If you see a pirate ship sailing down the Chattahoochee River, don’t be alarmed. It’s just Butch Anthony.
Anthony is a self-taught artist and maker from Seale, Alabama, and despite listing “recluse” as the Intro on his Facebook page, he is no stranger to inadvertently attracting attention.
People have been showing up on the Anthony property since he was 14 years old. A chance discovery in a local creek bed brought instant fame and a steady stream of visitors when he dug up a 65-million-year-old mosasaur vertebra.
“After that, people started bringing me other stuff, and one thing led to another and it kept going and going and got filled up,” he recalled.
And the Museum of Wonder, located in a small log cabin on the 80-acre Anthony compound, was born. It’s filled with a collection of oddities, sideshow attractions, bones, arrowheads, taxidermied animals and other critters. Anthony’s social media feeds are full of posts heralding “catch of the day,” which can be anything from a poisonous snake to a giant bug or some other weird thing he stumbles upon. Most of that stuff makes it into the museum or is turned into art.

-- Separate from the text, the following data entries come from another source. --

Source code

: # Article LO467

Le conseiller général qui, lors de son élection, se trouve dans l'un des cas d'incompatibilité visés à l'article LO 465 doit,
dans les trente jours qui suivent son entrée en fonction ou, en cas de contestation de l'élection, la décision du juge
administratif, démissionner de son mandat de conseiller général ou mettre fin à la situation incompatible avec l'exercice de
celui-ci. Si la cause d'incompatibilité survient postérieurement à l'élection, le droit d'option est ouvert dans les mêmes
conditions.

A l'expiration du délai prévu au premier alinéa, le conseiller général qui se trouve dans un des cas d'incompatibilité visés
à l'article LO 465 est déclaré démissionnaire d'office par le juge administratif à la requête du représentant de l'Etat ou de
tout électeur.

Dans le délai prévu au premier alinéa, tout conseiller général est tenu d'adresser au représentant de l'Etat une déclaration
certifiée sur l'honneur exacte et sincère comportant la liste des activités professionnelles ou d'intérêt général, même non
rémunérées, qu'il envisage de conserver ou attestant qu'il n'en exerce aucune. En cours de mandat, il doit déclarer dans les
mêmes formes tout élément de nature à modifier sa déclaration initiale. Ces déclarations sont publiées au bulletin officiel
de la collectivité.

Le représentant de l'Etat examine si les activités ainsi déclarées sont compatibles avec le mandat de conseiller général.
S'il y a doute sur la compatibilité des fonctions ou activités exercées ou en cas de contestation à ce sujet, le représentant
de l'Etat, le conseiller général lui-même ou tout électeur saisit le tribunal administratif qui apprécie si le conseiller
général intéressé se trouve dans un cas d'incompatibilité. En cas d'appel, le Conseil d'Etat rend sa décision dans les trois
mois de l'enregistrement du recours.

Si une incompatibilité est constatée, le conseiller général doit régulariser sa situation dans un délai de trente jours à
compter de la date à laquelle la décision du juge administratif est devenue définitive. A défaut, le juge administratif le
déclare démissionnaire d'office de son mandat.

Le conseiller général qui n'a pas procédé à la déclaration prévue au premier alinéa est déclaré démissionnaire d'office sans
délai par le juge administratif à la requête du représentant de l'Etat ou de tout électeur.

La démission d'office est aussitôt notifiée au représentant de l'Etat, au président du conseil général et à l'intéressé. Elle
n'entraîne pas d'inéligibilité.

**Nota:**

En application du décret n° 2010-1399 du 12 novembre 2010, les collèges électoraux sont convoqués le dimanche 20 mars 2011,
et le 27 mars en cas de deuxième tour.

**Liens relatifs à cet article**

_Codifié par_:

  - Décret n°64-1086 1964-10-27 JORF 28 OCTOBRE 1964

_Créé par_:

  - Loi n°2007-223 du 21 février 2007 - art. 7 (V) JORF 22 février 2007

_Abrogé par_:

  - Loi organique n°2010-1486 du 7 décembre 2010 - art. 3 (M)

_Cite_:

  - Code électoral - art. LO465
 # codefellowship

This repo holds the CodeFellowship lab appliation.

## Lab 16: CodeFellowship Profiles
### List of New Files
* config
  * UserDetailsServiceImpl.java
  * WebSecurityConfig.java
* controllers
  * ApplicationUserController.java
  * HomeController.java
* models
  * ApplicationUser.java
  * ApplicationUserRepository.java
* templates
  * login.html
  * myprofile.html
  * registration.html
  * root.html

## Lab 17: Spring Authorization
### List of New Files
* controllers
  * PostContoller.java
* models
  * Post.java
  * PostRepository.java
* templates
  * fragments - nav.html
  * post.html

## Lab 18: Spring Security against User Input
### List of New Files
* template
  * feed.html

The property also consists of the Woods of Wonder (filled with trees that have faces, and with shovels and bicycle parts welded into sculptures), the art-filled hand-made house that took Anthony 25 years to complete, the grounds of the old Doo-Nanny (his yearly folk art festival dubbed “The Burning Man of the South”), a bunch of dogs, a very loud peacock, and his new “going to town car,” a white 1992 Cadillac Brougham that he got from musician Leon Russell.
Anthony is in the process of covering the car with golden trophies. “These trophies are like winners,” he said, “so I thought of the idea that I’d call my car ‘The Loser.’”
Multitude of projects
A short drive away, still on the Anthony property, is the Possum Trot building, where you’ll find Anthony and friends hanging out most Friday nights. A weekly auction (which was featured on the TV show “American Pickers”) is held in one half of the building. The other side is a museum/store full of second-hand finds, more curio collections and the art that Anthony began making to sell in 1994 – Intertwangleized thrift store paintings, Recombobulated Trophies, Altered Photos, Hogwire panels (old tags and pieces of metal and bones stitched together), upcycled sculptures and large assemblages – which has been exhibited all over the country and as far away as London and Germany.
It’s hard to keep track of all that he has going on. “I just get up early in the morning and start making stuff, and one thing leads to another,” he said. “I easily get distracted.” He calls it “chasing butterflies” – flitting from one project to the next, within the course of a day.
To handle the overflow of people showing up at the Museum of Wonder, Anthony constructed “The World’s First Drive Thru Museum” out of shipping containers and plopped it out on the nearby four-lane. It, too, is filled with his trademark art pieces and curios. “Now they can just pull off the highway and drive through and they don’t even have to get out,” he said. “They can look in the windows there and keep on going.” But that has not stopped people from dropping by his house.
Which brings us back to the boat. As Anthony tells it, these Dutch guys showed up one day wanting to trade art. That led to a collaborative drive-thru exhibit on his property, which led to a trip to Apalachicola, Florida, to get oysters, and the realization that they could have just floated all the way down to Florida from Seale. So that’s what they did.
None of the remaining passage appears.